Consider a sequence of independant random variables such that $X_{n} \in\{0,1\}$ almost surely,
$$
\mathbb{P}\left(X_{n}=1\right)=\frac{1}{n}, \quad \text { and } \quad \mathbb{P}\left(X_{n}=0\right)=1-\frac{1}{n} \quad \forall n \geq 1
$$
the sequence $X_{n}$ converges in probability towards $0,$ but not almost surely.
My attempt :
$\mathbb{P}(\lim_{k} X_k = 0) = \mathbb{P}(X_n = 0) < 1$
my reasoning is that only $0$ can converge point-wise to zero, $1$ can't.
is this method correct ?
also I was told that one can use the Borel-Cantelli lemma, how so ? I'm only used to proving a.s comvergence using that, not disproving it.
thanks !
Best Answer
A sequence of $0$'s and $1$'s only converges to $0$ if it is eventually ALWAYS $0$.

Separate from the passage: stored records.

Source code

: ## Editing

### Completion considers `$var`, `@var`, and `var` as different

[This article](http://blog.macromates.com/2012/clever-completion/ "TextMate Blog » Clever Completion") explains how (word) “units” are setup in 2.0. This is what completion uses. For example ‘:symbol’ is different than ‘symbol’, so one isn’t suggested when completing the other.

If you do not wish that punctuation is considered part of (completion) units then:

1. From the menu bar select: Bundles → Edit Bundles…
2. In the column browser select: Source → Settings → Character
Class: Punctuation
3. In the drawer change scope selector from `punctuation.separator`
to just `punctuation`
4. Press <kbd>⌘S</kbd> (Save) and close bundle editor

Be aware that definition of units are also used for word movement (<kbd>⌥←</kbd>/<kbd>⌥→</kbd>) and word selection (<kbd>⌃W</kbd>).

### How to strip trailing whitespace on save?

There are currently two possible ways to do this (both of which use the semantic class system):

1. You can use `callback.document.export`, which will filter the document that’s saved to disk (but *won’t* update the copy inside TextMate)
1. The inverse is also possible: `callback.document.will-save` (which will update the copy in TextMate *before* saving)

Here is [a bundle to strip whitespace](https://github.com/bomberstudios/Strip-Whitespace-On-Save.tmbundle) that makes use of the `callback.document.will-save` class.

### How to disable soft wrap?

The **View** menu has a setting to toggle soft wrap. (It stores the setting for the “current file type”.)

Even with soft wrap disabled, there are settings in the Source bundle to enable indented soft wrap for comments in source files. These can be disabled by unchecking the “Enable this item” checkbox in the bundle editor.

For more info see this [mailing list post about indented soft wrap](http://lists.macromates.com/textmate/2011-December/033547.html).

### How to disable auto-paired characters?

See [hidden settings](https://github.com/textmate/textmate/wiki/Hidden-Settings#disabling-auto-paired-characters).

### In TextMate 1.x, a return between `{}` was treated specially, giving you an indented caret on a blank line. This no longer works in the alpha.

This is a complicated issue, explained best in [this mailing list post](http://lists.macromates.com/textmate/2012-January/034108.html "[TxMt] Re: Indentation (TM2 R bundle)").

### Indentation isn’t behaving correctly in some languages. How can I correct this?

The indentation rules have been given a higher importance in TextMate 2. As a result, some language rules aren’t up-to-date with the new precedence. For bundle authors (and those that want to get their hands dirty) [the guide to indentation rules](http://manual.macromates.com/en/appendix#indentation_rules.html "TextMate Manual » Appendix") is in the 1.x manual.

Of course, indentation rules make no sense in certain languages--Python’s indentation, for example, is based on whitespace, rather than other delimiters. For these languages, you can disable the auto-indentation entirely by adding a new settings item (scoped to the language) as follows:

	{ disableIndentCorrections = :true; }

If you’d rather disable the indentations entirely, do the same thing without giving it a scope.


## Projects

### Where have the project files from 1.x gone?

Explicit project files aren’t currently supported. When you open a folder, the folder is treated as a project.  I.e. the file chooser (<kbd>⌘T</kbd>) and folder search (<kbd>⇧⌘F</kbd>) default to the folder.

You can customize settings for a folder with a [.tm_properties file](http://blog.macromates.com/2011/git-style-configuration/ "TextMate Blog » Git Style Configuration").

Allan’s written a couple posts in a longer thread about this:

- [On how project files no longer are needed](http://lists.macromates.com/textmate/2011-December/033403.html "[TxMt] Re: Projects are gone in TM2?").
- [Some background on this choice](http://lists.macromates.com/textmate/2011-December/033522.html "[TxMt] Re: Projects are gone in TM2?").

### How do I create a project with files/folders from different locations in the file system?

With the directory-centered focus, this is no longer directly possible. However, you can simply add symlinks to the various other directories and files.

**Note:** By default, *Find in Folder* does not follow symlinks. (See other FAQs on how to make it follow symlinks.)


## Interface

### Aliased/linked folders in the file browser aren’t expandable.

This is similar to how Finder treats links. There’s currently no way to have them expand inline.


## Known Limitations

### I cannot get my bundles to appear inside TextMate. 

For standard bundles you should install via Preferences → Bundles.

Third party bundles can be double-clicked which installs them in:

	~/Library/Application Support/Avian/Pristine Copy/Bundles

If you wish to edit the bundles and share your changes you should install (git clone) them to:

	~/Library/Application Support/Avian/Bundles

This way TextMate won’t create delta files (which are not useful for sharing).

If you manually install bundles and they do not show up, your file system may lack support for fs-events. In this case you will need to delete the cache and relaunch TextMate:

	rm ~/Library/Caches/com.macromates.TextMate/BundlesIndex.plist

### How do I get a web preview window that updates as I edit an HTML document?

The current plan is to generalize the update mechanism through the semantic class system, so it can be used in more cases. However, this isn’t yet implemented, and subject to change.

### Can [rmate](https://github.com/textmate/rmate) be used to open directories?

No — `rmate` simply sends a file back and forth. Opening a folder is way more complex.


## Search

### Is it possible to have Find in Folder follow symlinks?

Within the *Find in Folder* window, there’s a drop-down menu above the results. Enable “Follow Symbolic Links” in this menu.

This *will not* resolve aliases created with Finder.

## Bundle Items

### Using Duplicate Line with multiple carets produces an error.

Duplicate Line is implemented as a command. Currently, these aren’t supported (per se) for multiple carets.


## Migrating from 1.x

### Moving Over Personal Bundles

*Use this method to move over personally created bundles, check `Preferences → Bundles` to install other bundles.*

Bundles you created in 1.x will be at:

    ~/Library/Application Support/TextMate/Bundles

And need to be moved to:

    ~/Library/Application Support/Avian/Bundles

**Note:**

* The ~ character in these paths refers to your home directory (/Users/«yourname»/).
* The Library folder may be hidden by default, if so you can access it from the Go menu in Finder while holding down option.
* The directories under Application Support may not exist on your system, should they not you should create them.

So, almost sure convergence to $0$ is equivalent to saying that almost surely, the sequence contains only finitely many $1$'s.
So, to show that the sequence does not almost surely converge to $0$, it is sufficient to show that there is a non-zero probability that the sequence contains infinitely many $1$'s. You can prove this using the second Borel-Cantelli lemma.